(Records to use begins)

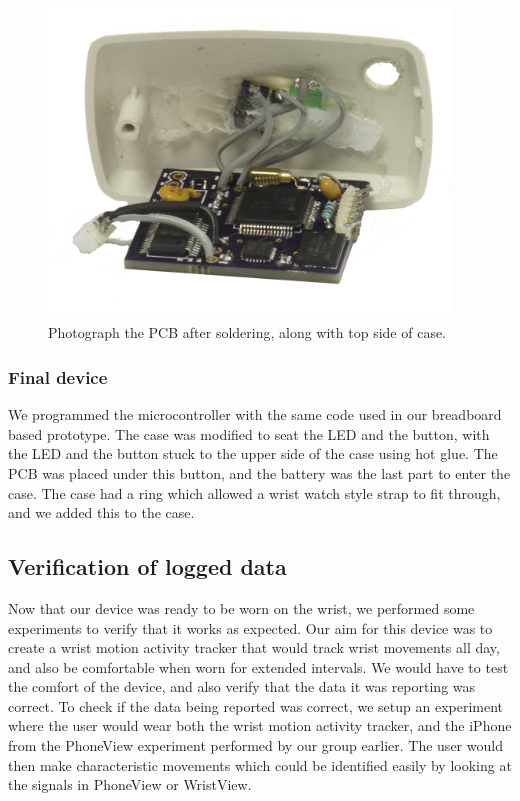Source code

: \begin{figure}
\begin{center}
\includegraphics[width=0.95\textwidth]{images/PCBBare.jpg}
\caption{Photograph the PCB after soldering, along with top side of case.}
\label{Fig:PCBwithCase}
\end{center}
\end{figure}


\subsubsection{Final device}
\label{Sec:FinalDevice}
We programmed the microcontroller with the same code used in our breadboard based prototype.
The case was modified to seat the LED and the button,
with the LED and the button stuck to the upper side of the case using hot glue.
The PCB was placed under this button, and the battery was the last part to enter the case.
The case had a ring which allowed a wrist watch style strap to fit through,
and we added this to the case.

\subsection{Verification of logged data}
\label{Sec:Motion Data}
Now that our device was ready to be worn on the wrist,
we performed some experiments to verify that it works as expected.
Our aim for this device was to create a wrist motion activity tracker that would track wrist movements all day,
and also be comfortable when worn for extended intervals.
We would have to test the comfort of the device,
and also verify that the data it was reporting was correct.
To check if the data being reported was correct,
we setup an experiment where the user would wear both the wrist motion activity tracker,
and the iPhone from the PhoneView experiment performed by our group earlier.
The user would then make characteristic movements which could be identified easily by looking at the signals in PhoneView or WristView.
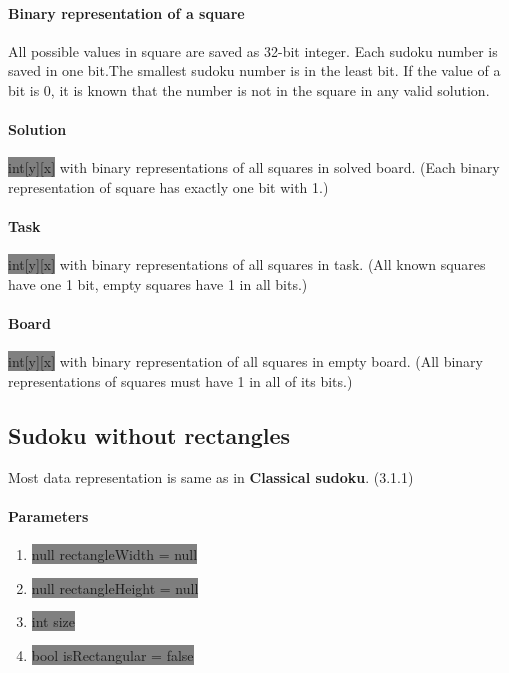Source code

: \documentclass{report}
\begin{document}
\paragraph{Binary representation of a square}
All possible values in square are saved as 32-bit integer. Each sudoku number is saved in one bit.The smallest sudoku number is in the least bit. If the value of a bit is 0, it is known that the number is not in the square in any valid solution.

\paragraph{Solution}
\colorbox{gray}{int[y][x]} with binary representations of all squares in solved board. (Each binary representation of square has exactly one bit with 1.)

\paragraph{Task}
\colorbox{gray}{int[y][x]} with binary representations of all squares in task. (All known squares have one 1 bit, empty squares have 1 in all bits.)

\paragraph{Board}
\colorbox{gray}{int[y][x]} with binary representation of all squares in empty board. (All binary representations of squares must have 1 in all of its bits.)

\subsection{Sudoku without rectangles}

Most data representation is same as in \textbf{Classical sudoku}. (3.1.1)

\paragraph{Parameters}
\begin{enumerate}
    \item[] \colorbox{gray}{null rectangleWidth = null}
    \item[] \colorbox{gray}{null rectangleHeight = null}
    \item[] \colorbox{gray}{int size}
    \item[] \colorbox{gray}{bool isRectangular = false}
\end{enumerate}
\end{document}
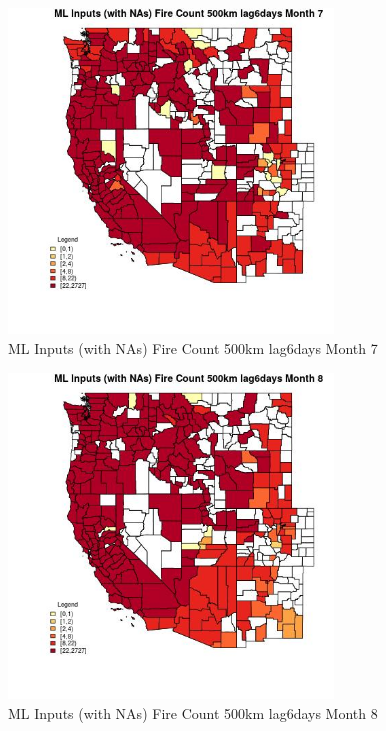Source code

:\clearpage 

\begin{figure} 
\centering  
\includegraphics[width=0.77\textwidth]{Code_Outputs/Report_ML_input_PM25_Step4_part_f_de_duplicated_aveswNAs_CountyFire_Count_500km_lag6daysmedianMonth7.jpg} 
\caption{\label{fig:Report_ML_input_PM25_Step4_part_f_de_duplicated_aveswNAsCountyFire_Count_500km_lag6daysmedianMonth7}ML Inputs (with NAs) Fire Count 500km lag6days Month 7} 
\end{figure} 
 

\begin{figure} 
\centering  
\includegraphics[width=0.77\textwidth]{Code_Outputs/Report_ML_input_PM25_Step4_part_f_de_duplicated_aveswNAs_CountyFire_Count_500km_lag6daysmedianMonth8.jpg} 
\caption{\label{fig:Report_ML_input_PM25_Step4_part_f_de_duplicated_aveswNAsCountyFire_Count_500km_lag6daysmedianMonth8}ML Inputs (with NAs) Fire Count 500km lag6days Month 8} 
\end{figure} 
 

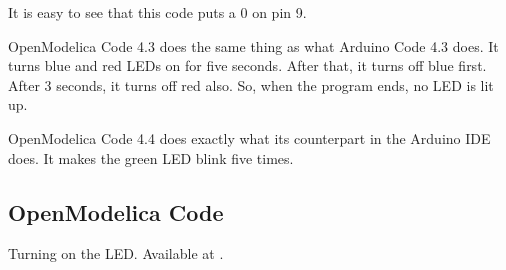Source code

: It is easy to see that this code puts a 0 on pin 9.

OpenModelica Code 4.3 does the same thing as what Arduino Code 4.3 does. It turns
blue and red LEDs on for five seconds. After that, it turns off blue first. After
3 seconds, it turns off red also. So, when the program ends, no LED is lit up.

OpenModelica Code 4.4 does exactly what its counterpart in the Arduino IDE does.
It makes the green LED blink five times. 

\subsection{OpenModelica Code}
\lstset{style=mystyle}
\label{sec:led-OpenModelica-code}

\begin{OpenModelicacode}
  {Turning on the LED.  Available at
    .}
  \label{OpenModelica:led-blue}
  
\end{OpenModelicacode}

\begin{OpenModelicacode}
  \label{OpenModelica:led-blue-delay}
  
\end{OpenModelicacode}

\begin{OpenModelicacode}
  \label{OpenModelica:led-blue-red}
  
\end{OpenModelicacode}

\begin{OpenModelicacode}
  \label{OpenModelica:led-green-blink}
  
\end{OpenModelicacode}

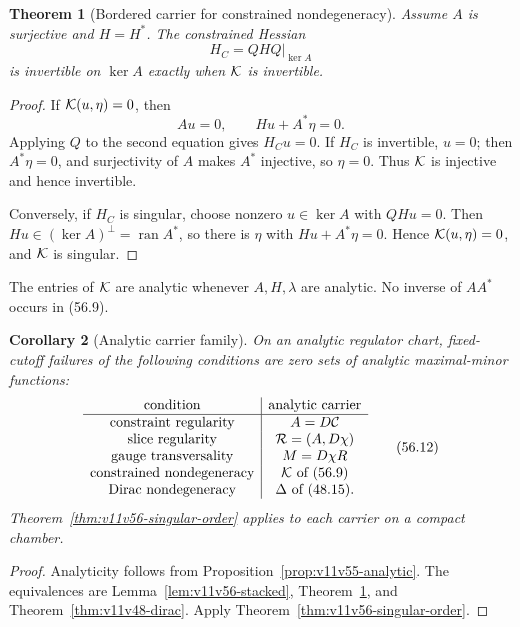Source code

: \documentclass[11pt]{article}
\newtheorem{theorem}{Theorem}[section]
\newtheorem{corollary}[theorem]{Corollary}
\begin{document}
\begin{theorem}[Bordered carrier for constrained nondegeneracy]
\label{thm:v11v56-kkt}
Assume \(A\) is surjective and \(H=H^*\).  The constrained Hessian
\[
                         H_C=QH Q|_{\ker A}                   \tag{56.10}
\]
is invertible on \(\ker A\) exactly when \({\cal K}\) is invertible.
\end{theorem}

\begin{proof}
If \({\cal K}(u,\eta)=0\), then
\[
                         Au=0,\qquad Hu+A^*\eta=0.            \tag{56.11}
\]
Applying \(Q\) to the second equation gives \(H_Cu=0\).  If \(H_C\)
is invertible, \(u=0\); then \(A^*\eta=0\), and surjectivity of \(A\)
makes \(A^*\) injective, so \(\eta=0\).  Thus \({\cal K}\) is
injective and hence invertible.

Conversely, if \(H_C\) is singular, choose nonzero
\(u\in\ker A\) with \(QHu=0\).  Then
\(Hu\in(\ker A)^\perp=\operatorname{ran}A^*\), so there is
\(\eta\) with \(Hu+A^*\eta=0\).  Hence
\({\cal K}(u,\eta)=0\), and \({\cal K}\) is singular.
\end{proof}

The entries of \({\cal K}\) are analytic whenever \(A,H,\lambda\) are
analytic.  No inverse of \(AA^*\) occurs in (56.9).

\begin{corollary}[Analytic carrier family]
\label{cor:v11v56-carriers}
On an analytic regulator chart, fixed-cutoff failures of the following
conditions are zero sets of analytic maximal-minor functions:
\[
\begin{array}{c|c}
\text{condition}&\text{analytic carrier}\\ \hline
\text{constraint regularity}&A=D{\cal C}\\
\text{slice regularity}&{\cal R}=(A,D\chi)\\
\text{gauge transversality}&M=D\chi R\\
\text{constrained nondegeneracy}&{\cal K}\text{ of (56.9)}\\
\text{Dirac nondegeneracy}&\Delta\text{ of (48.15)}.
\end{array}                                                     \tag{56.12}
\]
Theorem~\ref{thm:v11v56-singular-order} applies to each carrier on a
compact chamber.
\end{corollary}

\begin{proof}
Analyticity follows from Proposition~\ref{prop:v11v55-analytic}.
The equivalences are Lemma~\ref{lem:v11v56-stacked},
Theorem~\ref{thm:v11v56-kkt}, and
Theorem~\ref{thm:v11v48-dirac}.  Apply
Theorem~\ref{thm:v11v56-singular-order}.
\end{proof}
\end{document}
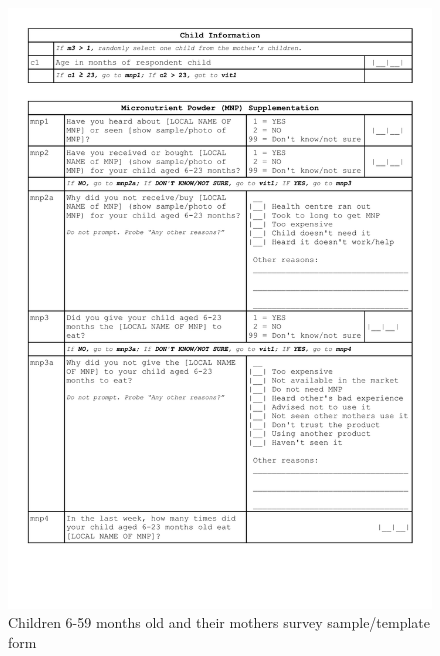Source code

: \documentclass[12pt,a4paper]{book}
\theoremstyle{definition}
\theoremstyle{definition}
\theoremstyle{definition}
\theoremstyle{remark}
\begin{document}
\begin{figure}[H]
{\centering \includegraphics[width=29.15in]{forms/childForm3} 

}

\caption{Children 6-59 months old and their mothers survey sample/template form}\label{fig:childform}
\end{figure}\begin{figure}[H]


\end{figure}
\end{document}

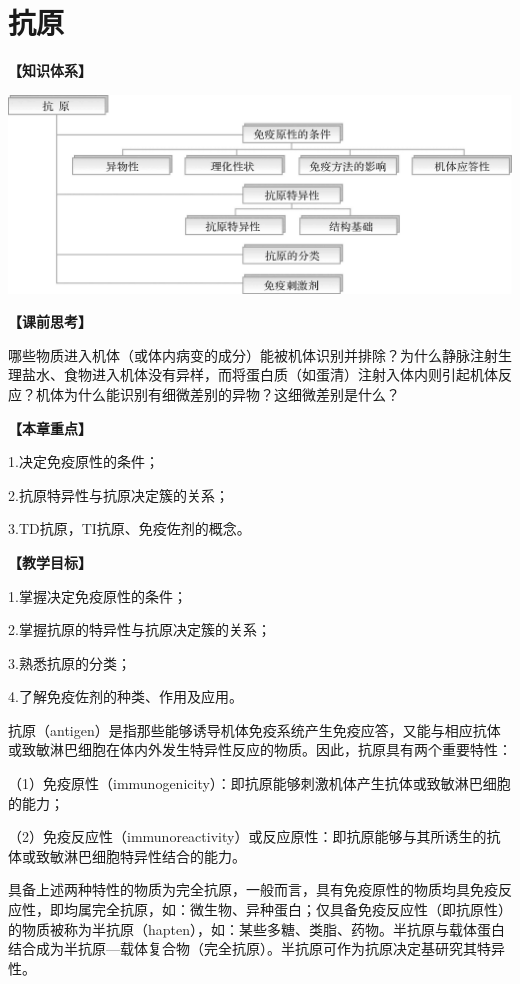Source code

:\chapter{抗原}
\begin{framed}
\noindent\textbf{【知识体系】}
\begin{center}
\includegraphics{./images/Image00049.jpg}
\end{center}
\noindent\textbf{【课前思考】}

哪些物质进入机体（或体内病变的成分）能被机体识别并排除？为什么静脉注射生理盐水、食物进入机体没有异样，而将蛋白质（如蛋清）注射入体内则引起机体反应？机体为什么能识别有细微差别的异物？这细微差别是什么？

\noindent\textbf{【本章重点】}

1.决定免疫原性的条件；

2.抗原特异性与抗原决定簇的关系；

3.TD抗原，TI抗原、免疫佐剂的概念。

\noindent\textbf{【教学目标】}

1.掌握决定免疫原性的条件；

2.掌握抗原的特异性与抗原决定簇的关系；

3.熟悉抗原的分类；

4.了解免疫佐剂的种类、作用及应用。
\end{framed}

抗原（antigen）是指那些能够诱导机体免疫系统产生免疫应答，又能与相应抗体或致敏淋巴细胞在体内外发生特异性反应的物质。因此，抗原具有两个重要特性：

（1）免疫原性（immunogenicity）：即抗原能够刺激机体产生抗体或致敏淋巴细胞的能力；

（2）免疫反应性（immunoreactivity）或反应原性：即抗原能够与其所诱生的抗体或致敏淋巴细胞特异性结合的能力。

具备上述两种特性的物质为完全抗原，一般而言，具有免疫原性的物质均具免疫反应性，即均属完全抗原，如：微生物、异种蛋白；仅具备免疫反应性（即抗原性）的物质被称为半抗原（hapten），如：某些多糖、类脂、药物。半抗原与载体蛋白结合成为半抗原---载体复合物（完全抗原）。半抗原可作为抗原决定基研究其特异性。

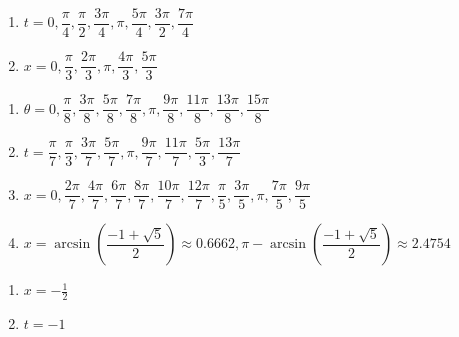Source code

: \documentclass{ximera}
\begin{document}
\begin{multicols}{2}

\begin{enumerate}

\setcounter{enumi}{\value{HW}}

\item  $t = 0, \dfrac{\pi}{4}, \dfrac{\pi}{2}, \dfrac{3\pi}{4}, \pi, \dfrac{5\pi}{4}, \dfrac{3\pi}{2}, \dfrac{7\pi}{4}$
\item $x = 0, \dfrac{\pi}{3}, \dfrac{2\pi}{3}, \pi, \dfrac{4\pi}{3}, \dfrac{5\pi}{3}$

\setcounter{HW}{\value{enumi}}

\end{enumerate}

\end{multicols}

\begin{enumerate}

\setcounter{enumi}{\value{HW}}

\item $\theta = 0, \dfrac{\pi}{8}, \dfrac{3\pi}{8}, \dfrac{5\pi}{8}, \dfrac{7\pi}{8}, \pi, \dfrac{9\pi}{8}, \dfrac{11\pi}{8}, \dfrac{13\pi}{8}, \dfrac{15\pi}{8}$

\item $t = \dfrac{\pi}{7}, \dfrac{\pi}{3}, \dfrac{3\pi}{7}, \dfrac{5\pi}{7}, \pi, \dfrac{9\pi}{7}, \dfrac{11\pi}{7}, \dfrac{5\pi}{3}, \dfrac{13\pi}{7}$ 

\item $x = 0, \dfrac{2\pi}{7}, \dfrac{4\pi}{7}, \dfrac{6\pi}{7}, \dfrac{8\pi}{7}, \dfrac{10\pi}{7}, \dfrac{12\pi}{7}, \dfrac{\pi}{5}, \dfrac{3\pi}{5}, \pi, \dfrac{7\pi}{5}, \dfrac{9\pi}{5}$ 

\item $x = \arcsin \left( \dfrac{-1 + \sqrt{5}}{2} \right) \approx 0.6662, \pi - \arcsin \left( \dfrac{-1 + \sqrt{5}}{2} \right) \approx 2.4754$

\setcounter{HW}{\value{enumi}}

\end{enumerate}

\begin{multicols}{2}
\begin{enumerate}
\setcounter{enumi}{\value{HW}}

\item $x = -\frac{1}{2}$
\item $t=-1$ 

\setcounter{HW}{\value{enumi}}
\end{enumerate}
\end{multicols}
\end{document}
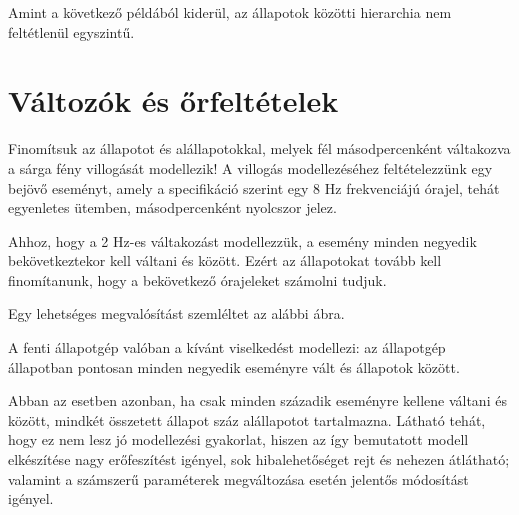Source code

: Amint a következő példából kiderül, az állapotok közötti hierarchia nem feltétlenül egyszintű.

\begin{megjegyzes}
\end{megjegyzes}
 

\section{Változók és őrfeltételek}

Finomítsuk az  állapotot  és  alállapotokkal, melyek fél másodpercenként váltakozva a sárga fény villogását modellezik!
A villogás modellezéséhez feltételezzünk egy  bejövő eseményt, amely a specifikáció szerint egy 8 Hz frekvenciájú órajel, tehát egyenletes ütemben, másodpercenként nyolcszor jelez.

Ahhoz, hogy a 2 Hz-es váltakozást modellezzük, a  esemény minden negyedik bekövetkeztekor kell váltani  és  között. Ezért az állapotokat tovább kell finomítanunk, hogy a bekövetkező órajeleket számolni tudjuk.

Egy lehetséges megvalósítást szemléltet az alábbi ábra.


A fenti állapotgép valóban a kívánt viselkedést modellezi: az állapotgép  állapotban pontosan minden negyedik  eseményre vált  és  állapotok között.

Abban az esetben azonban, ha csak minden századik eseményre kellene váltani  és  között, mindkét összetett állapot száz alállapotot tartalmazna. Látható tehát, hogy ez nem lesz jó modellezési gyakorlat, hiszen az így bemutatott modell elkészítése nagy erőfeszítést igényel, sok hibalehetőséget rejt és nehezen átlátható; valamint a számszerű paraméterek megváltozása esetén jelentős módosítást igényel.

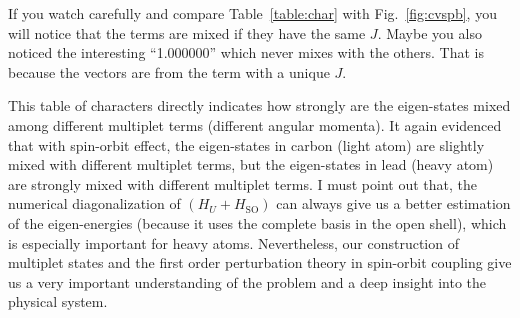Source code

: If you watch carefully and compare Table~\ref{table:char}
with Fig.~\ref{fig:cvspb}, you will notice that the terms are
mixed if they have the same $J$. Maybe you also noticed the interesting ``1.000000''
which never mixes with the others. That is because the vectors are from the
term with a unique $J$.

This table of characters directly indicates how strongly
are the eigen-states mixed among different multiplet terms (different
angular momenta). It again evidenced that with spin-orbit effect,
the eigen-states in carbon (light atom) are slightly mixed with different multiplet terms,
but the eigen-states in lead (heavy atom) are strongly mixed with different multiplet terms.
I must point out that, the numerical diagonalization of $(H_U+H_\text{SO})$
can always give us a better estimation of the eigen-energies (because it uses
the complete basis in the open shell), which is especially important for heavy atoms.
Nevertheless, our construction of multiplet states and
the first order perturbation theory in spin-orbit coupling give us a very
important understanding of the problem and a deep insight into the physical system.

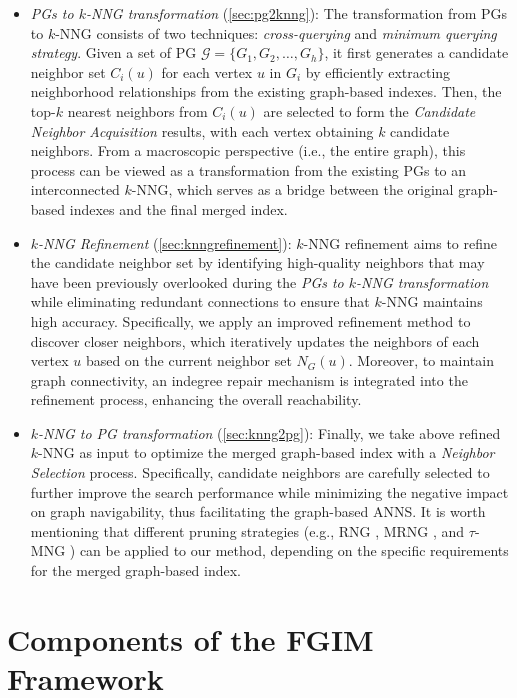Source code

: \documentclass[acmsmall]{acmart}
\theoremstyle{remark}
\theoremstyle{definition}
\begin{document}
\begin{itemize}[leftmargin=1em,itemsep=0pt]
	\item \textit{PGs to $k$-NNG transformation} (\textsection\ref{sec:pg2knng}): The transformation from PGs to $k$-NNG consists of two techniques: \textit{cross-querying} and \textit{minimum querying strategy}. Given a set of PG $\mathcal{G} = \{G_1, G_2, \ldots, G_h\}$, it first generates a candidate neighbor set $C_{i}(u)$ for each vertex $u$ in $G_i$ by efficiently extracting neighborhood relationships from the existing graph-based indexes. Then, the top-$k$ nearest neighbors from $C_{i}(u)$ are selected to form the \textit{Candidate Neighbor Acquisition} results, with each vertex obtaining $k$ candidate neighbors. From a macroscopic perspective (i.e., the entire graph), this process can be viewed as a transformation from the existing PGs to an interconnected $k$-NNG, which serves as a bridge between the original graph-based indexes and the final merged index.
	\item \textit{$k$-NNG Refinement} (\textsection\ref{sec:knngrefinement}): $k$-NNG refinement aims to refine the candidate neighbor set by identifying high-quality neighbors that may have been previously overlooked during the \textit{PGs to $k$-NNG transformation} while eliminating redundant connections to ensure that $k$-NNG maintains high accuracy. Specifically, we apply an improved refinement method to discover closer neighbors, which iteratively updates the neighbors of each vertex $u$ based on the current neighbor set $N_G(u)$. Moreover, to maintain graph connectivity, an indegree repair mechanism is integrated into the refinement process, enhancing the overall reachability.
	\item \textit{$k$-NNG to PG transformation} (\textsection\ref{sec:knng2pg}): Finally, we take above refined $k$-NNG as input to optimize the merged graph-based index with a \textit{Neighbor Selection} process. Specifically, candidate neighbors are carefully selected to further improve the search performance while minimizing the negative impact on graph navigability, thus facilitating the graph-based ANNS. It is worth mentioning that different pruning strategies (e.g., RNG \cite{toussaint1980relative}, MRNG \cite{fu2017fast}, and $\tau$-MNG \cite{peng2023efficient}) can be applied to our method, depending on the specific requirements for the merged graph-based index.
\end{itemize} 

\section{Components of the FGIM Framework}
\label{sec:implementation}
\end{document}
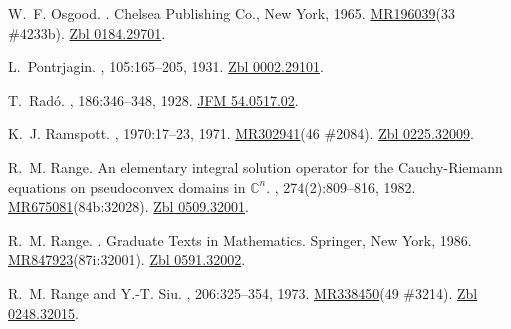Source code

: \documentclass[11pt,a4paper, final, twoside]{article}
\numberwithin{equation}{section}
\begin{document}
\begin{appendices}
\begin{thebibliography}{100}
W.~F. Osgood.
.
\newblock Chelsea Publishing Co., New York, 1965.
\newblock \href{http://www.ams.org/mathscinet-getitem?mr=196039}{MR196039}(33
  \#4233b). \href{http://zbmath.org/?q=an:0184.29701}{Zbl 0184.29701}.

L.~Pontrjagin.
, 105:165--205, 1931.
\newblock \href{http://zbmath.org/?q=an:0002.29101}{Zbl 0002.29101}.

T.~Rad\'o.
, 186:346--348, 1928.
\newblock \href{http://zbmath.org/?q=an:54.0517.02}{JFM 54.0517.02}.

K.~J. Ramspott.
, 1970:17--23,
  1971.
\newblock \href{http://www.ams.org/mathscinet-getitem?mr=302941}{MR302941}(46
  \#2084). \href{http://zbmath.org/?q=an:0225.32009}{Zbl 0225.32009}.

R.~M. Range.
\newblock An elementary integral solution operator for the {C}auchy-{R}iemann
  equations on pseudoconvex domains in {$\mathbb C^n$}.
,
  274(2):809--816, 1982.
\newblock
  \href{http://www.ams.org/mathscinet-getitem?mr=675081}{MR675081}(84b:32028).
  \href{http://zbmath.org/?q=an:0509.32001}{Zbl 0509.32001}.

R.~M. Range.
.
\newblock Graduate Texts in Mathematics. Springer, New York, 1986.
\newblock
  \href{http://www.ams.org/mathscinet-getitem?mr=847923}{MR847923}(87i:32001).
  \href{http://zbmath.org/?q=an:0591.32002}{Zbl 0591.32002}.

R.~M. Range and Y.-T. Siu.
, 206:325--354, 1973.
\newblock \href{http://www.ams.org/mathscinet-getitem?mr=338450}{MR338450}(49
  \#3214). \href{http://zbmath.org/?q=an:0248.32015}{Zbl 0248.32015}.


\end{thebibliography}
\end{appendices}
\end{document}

(Records to use ends)

Write out every line of the data that holds the word "corollary".

\newtheorem{corollary}[theorem]{Corollary}
\begin{corollary}[Analytic carrier family]
\end{corollary}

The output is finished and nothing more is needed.